-------- Input records --------
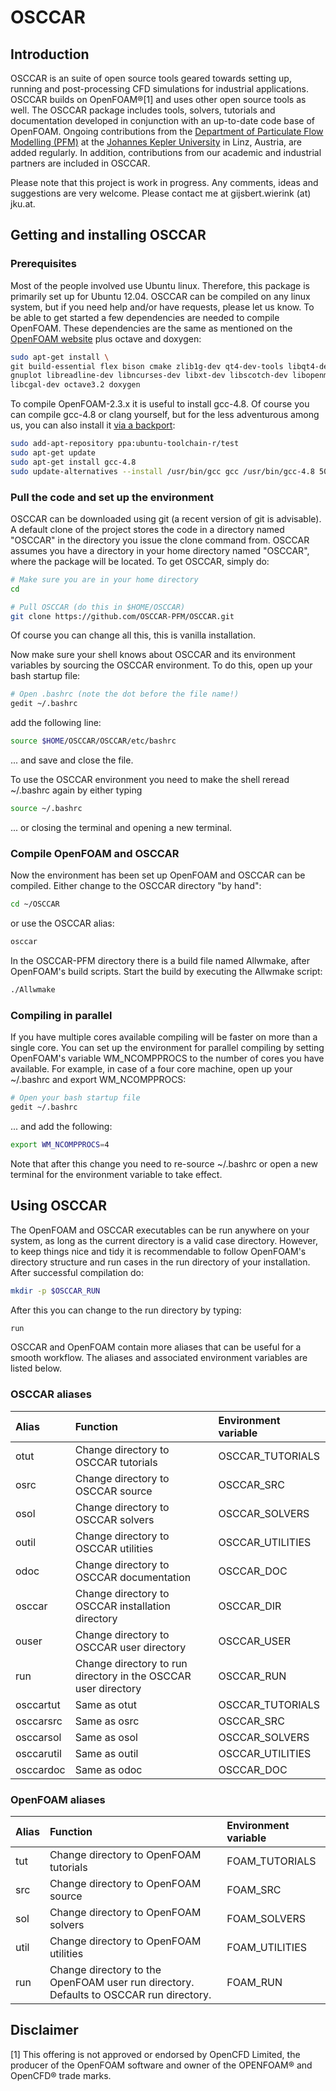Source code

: # OSCCAR
## Introduction
OSCCAR is an suite of open source tools geared towards setting up, running and post-processing CFD simulations for industrial applications. OSCCAR builds on OpenFOAM®[1] and uses other open source tools as well. The OSCCAR package includes tools, solvers, tutorials and documentation developed in conjunction with an up-to-date code base of OpenFOAM. Ongoing contributions from the [Department of Particulate Flow Modelling (PFM)](http://www.particulate-flow.at) at the [Johannes Kepler University](http://www.jku.at) in Linz, Austria, are added regularly. In addition, contributions from our academic and industrial partners are included in OSCCAR.

Please note that this project is work in progress. Any comments, ideas and suggestions are very welcome. Please contact me at gijsbert.wierink (at) jku.at.

## Getting and installing OSCCAR
### Prerequisites
Most of the people involved use Ubuntu linux. Therefore, this package is primarily set up for Ubuntu 12.04. OSCCAR can be compiled on any linux system, but if you need help and/or have requests, please let us know.
To be able to get started a few dependencies are needed to compile OpenFOAM. These dependencies are the same as mentioned on the [OpenFOAM website](http://www.openfoam.org/download/git.php) plus octave and doxygen:
```bash
sudo apt-get install \
git build-essential flex bison cmake zlib1g-dev qt4-dev-tools libqt4-dev \
gnuplot libreadline-dev libncurses-dev libxt-dev libscotch-dev libopenmpi-dev \
libcgal-dev octave3.2 doxygen
```
To compile OpenFOAM-2.3.x it is useful to install gcc-4.8. Of course you can compile gcc-4.8 or clang yourself, but for the less adventurous among us, you can also install it [via a backport](http://askubuntu.com/questions/271388/how-to-install-gcc-4-8-in-ubuntu-12-04-from-the-terminal):
```bash
sudo add-apt-repository ppa:ubuntu-toolchain-r/test
sudo apt-get update
sudo apt-get install gcc-4.8
sudo update-alternatives --install /usr/bin/gcc gcc /usr/bin/gcc-4.8 50
```

### Pull the code and set up the environment
OSCCAR can be downloaded using git (a recent version of git is advisable). A default clone of the project stores the code in a directory named "OSCCAR" in the directory you issue the clone command from. OSCCAR assumes you have a directory in your home directory named "OSCCAR", where the package will be located. To get OSCCAR, simply do:
```bash
# Make sure you are in your home directory
cd

# Pull OSCCAR (do this in $HOME/OSCCAR)
git clone https://github.com/OSCCAR-PFM/OSCCAR.git
```
Of course you can change all this, this is vanilla installation.

Now make sure your shell knows about OSCCAR and its environment variables by sourcing the OSCCAR environment. To do this, open up your bash startup file:
```bash
# Open .bashrc (note the dot before the file name!)
gedit ~/.bashrc
```
add the following line:
```bash
source $HOME/OSCCAR/OSCCAR/etc/bashrc
```
... and save and close the file.

To use the OSCCAR environment you need to make the shell reread ~/.bashrc again by either typing
```bash
source ~/.bashrc
```
... or closing the terminal and opening a new terminal.

### Compile OpenFOAM and OSCCAR
Now the environment has been set up OpenFOAM and OSCCAR can be compiled. Either change to the OSCCAR directory "by hand":
```bash
cd ~/OSCCAR
```
or use the OSCCAR alias:
```bash
osccar
```
In the OSCCAR-PFM directory there is a build file named Allwmake, after OpenFOAM's build scripts. Start the build by executing the Allwmake script:
```bash
./Allwmake
```

### Compiling in parallel
If you have multiple cores available compiling will be faster on more than a single core. You can set up the environment for parallel compiling by setting OpenFOAM's variable WM_NCOMPPROCS to the number of cores you have available. For example, in case of a four core machine, open up your ~/.bashrc and export WM_NCOMPPROCS:
```bash
# Open your bash startup file
gedit ~/.bashrc
```
... and add the following:
```bash
export WM_NCOMPPROCS=4
```
Note that after this change you need to re-source ~/.bashrc or open a new terminal for the environment variable to take effect.

## Using OSCCAR
The OpenFOAM and OSCCAR executables can be run anywhere on your system, as long as the current directory is a valid case directory. However, to keep things nice and tidy it is recommendable to follow OpenFOAM's directory structure and run cases in the run directory of your installation. After successful compilation do:
```bash
mkdir -p $OSCCAR_RUN
```
After this you can change to the run directory by typing:
```bash
run
```

OSCCAR and OpenFOAM contain more aliases that can be useful for a smooth workflow. The aliases and associated environment variables are listed below.

### OSCCAR aliases
| Alias      | Function                                                       | Environment variable |
|:---------- |:-------------------------------------------------------------- |:-------------------- |
| otut       | Change directory to OSCCAR tutorials                           | OSCCAR_TUTORIALS     |
| osrc       | Change directory to OSCCAR source                              | OSCCAR_SRC           |
| osol       | Change directory to OSCCAR solvers                             | OSCCAR_SOLVERS       |
| outil      | Change directory to OSCCAR utilities                           | OSCCAR_UTILITIES     |
| odoc       | Change directory to OSCCAR documentation                       | OSCCAR_DOC           |
| osccar     | Change directory to OSCCAR installation directory              | OSCCAR_DIR           |
| ouser      | Change directory to OSCCAR user directory                      | OSCCAR_USER          |
| run        | Change directory to run directory in the OSCCAR user directory | OSCCAR_RUN           |
| osccartut  | Same as otut                                                   | OSCCAR_TUTORIALS     |
| osccarsrc  | Same as osrc                                                   | OSCCAR_SRC           |
| osccarsol  | Same as osol                                                   | OSCCAR_SOLVERS       |
| osccarutil | Same as outil                                                  | OSCCAR_UTILITIES     |
| osccardoc  | Same as odoc                                                   | OSCCAR_DOC           |

### OpenFOAM aliases
| Alias      | Function                                            | Environment variable |
| ---------- |:--------------------------------------------------- |:---------------------|
| tut        | Change directory to OpenFOAM tutorials              | FOAM_TUTORIALS       |
| src        | Change directory to OpenFOAM source                 | FOAM_SRC             |
| sol        | Change directory to OpenFOAM solvers                | FOAM_SOLVERS         |
| util       | Change directory to OpenFOAM utilities              | FOAM_UTILITIES       |
| run        | Change directory to the OpenFOAM user run directory. Defaults to OSCCAR run directory. | FOAM_RUN |


## Disclaimer
[1] This offering is not approved or endorsed by OpenCFD Limited, the producer of the OpenFOAM software and owner of the OPENFOAM®  and OpenCFD®  trade marks.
--------
### Exercise details
State how many lines in the material above hold the word "documentation". Add nothing else.

### Output of the exercise
2